En definitiva, otro caso que me ha hecho suponer si no se habrá equivocado el autor al complicar la vida al lector. Me pregunto si Carpentier pretendía ser original escribiendo así, diferenciándose de la masa de escritores de su época, o, tal vez, solo pretendía mostrar su dominio de la lengua. No hay forma de saberlo.

Después de lo dicho, ¿recomendaría la lectura de El acoso? Ya he vuelto a caer en la trampa; ya dije que no recomendaría libros. Una novela puede ser una obra maestra para unos y algo obviable para otros. Depende de las preferencias de cada cual.

En cualquier caso, con estas frases que siguen quiero dejar constancia de la elevada calidad literaria de la prosa de Alejo Carpentier, sobre todo en lo que se refiere a su visualidad y sensualidad:

- Después del sofocante anochecer, los cuerpos estaban como relajados, compartiendo el alivio de las plantas abiertas entre las pérgolas del parque.
- Tal impudor era prueba de su inexistencia para las mujeres que llenaban aquel vestíbulo tratando de permanecer donde un espejo les devolviera la imagen de sus peinados y atuendos.
- Se le redondeaban las caderas, le quedaban estrechas las blusas, y ya no se dejaba husmear las axilas, como antes, para hacerse tratar de cochina, y comprobar, con la nariz estirada, que le olían a sudor.
- Los patios se llenaron de preguntas hechas de ventana a ventana.
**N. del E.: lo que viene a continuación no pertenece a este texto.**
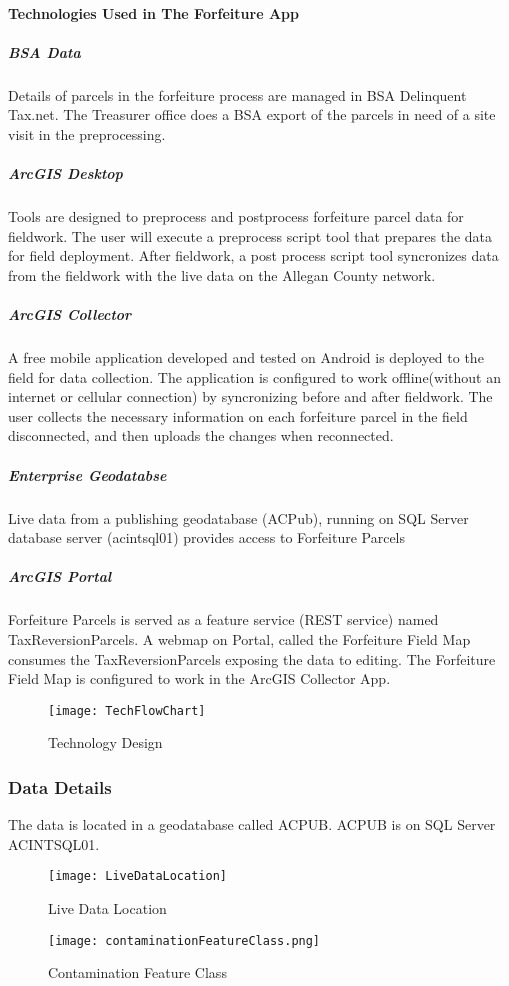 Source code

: \paragraph{Technologies Used in The Forfeiture App}
\begin{adjmulticols}{2}{\innerMar}{\outerMar}
\subparagraph{BSA Data}
\noindent Details of parcels in the forfeiture process are managed in BSA Delinquent Tax.net.  The Treasurer office does a BSA export of the parcels in need of a site visit in the preprocessing.
\subparagraph{ArcGIS Desktop}\noindent Tools are designed to preprocess and postprocess forfeiture parcel data for fieldwork.  The user will execute a preprocess script tool that prepares the data for field deployment.  After fieldwork, a post process script tool syncronizes data from the fieldwork with the live data on the Allegan County network.
\subparagraph{ArcGIS Collector}\noindent A free mobile application developed and tested on Android is deployed to the field for data collection.  The application is configured to work offline(without an internet or cellular connection) by syncronizing before and after fieldwork. The user collects the necessary information on each forfeiture parcel in the field disconnected, and then uploads the changes when reconnected.
\subparagraph{Enterprise Geodatabse}\noindent Live data from a publishing geodatabase (ACPub), running on SQL Server database server (acintsql01) provides access to Forfeiture Parcels
\subparagraph{ArcGIS Portal} \noindent Forfeiture Parcels is served as a feature service (REST service)  named TaxReversionParcels.  A webmap on Portal, called the Forfeiture Field Map consumes the TaxReversionParcels exposing the data to editing.  The Forfeiture Field Map is configured to work in the ArcGIS Collector App.
\end{adjmulticols}
\begin{figure}[H]
\centering
    \texttt{[image: TechFlowChart]}
\vspace{-.2in}

\caption{Technology Design}
\end{figure}
\clearpage
\subsubsection[Data Details]{Data Details\texorpdfstring{\\}{}}
\noindent The data is located in a geodatabase called ACPUB.  ACPUB is on SQL Server ACINTSQL01.
\begin{wrapfigure}{r}{0.6\textwidth}
\centering
    \texttt{[image: LiveDataLocation]}
\caption{Live Data Location}
\vspace{.1in}

\HRule
\vspace{.2in}

    \texttt{[image: contaminationFeatureClass.png]}
\caption{Contamination Feature Class}
\end{wrapfigure}
\vspace{1in}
Y pronto, en un confuso pataleo, llegaron los de las Pompas, con su hielo y sus velas. Y se dio comienzo al velorio, con la aparición de familiares venidos de barrios remotos [...], que sólo se acordaban unos de otros cuando tenían noticias de que eran menos.
- Hablaba de su cuerpo en tercera persona, como si fuese, más abajo de sus clavículas, una presencia ajena y enérgica dotada, por sí sola, de los poderes que le valían la solicitud y la largueza de los varones.
- Entonces las hembras, exasperadas por la espera, bajaban a las inmediaciones de los pueblos, y arrojaban el olor de su deseo en la brisa, para que vinieran a quebrarlas, a penetrarlas, arrastradas, mordidas, apedreadas, hasta la huida del alba a las altas cavernas de los partos.
- Un cadáver, tieso, se hace una cosa de llevar o traer; algo molesto, porque mucho pesa y mal se deja cargar, aunque no se le pueda dejar así, en la calle, por una cuestión de forma. Tiene de gente y evoca, por su contorno, un cierto transcurso que debe cerrarse debajo de las raíces y no encima.